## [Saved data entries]
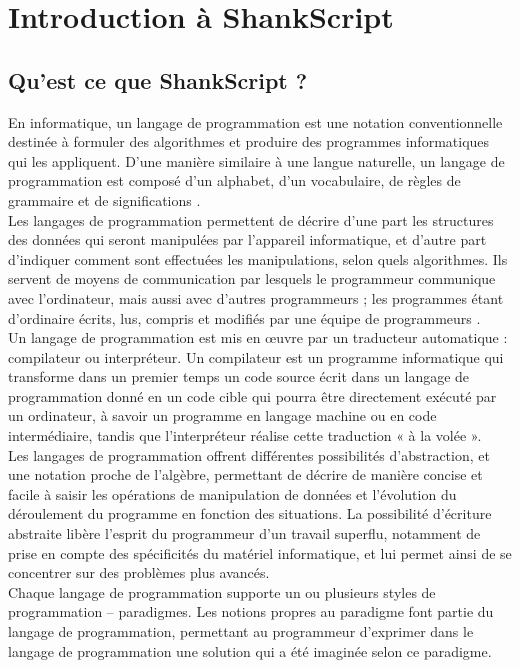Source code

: \chapter{Introduction à ShankScript}


\section{Qu'est ce que ShankScript ?}


En informatique, un langage de programmation est une notation conventionnelle destinée à formuler des algorithmes et produire des programmes informatiques qui les appliquent. D'une manière similaire à une langue naturelle, un langage de programmation est composé d'un alphabet, d'un vocabulaire, de règles de grammaire et de significations .
\\[0.5cm]
Les langages de programmation permettent de décrire d'une part les structures des données qui seront manipulées par l'appareil informatique, et d'autre part d'indiquer comment sont effectuées les manipulations, selon quels algorithmes. Ils servent de moyens de communication par lesquels le programmeur communique avec l'ordinateur, mais aussi avec d'autres programmeurs ; les programmes étant d'ordinaire écrits, lus, compris et modifiés par une équipe de programmeurs .
\\[0.5cm]
Un langage de programmation est mis en œuvre par un traducteur automatique : compilateur ou interpréteur. Un compilateur est un programme informatique qui transforme dans un premier temps un code source écrit dans un langage de programmation donné en un code cible qui pourra être directement exécuté par un ordinateur, à savoir un programme en langage machine ou en code intermédiaire, tandis que l'interpréteur réalise cette traduction « à la volée ».
\\[0.5cm]
Les langages de programmation offrent différentes possibilités d'abstraction, et une notation proche de l'algèbre, permettant de décrire de manière concise et facile à saisir les opérations de manipulation de données et l'évolution du déroulement du programme en fonction des situations. La possibilité d'écriture abstraite libère l'esprit du programmeur d'un travail superflu, notamment de prise en compte des spécificités du matériel informatique, et lui permet ainsi de se concentrer sur des problèmes plus avancés.
\\[0.5cm]
Chaque langage de programmation supporte un ou plusieurs styles de programmation – paradigmes. Les notions propres au paradigme font partie du langage de programmation, permettant au programmeur d'exprimer dans le langage de programmation une solution qui a été imaginée selon ce paradigme.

## [PROBLEM DETAILS]
The answer must be a single number: how many lines of the records contain the string "ShankScript".

## [ANSWER TO THIS TASK]
2